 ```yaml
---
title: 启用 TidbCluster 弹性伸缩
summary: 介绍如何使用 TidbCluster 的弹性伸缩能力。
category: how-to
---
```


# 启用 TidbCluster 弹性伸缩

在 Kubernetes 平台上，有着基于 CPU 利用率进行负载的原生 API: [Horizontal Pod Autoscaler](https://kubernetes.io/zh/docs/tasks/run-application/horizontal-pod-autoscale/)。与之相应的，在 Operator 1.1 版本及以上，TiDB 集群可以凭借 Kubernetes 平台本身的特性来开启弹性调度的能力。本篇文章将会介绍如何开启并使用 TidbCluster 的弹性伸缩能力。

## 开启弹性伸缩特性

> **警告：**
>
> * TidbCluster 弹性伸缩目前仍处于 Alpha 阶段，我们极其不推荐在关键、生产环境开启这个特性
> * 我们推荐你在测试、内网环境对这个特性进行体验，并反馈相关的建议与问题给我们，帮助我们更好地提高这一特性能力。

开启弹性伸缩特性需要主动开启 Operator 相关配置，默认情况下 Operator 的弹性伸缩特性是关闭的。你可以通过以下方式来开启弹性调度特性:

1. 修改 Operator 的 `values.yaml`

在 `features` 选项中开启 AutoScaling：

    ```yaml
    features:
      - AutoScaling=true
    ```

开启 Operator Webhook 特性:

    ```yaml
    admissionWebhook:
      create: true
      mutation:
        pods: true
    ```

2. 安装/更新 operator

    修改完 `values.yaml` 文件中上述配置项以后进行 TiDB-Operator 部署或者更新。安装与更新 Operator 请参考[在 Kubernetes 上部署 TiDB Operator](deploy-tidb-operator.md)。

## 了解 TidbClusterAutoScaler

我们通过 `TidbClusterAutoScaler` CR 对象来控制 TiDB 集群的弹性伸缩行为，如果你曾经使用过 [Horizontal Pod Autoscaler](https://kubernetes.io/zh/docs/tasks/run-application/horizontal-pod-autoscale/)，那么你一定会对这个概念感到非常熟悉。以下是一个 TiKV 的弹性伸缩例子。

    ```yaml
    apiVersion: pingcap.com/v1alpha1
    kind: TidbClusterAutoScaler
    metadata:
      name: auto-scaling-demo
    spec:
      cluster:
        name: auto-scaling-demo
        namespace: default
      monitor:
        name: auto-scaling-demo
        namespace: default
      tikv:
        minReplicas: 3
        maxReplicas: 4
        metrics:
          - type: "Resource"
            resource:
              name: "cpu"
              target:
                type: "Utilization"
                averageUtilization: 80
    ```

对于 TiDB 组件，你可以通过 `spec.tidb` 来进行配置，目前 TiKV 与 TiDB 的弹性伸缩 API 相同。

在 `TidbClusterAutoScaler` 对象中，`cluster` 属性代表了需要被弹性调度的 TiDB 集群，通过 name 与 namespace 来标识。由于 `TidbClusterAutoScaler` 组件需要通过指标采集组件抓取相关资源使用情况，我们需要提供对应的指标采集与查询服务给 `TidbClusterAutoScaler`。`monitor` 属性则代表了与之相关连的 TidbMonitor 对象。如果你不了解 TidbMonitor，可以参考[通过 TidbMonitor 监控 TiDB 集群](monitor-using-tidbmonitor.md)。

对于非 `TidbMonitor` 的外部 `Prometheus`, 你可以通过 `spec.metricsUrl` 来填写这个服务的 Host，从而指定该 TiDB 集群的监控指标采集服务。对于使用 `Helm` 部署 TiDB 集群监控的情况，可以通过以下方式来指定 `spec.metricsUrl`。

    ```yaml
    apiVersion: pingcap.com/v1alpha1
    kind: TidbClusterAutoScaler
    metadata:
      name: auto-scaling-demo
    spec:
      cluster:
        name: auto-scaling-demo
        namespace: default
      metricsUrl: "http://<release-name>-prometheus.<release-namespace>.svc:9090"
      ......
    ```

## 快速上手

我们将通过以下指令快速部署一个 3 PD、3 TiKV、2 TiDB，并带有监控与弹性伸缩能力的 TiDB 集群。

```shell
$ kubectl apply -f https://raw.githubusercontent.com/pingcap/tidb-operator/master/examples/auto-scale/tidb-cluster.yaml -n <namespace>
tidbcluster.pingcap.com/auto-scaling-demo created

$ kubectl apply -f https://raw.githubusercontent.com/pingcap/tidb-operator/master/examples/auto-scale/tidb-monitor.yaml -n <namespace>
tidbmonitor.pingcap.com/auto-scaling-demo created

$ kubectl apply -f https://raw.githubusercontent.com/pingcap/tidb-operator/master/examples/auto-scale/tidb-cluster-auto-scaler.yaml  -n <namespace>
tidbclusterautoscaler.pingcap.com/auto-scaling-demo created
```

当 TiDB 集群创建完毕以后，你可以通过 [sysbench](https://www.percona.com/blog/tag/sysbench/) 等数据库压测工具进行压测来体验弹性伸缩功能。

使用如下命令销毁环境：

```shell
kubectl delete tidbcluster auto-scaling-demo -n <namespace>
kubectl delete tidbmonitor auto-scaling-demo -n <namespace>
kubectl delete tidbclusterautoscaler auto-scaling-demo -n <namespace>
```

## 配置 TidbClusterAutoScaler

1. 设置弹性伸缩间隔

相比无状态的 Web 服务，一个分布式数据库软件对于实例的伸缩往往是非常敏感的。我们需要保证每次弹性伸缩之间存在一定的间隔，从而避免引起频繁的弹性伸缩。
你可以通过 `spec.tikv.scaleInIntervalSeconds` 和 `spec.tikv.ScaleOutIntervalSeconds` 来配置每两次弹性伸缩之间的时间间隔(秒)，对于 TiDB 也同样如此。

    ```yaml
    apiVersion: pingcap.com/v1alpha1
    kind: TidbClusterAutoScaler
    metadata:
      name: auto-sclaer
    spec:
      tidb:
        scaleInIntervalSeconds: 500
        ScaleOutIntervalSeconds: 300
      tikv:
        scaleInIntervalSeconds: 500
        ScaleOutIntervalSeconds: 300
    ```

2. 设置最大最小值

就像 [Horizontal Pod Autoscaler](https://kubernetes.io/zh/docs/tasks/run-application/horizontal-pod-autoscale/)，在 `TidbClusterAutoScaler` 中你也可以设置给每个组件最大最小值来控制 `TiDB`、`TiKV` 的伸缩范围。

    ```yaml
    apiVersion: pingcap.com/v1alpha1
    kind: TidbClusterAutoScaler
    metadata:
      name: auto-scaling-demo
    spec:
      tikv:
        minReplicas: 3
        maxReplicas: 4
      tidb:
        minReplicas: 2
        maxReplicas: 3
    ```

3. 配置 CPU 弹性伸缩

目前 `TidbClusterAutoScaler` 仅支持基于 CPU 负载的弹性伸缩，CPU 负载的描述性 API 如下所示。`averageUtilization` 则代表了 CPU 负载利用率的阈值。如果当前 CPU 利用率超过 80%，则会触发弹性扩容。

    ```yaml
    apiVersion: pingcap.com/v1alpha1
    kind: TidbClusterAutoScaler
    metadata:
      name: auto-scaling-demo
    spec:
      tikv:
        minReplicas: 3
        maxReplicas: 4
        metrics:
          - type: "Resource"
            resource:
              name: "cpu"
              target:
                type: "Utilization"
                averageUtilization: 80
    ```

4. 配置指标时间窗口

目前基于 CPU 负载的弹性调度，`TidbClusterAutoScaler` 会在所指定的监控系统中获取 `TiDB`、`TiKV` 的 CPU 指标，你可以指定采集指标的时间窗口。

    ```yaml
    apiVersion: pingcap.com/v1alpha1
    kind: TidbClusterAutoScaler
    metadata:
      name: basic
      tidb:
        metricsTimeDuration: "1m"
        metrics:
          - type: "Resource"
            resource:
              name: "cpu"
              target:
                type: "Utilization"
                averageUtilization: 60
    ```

> What you will do:
Only lines holding the word "values" belong in the answer; copy each one from the material.

> Answer to this problem:
1. 修改 Operator 的 `values.yaml`
    修改完 `values.yaml` 文件中上述配置项以后进行 TiDB-Operator 部署或者更新。安装与更新 Operator 请参考[在 Kubernetes 上部署 TiDB Operator](deploy-tidb-operator.md)。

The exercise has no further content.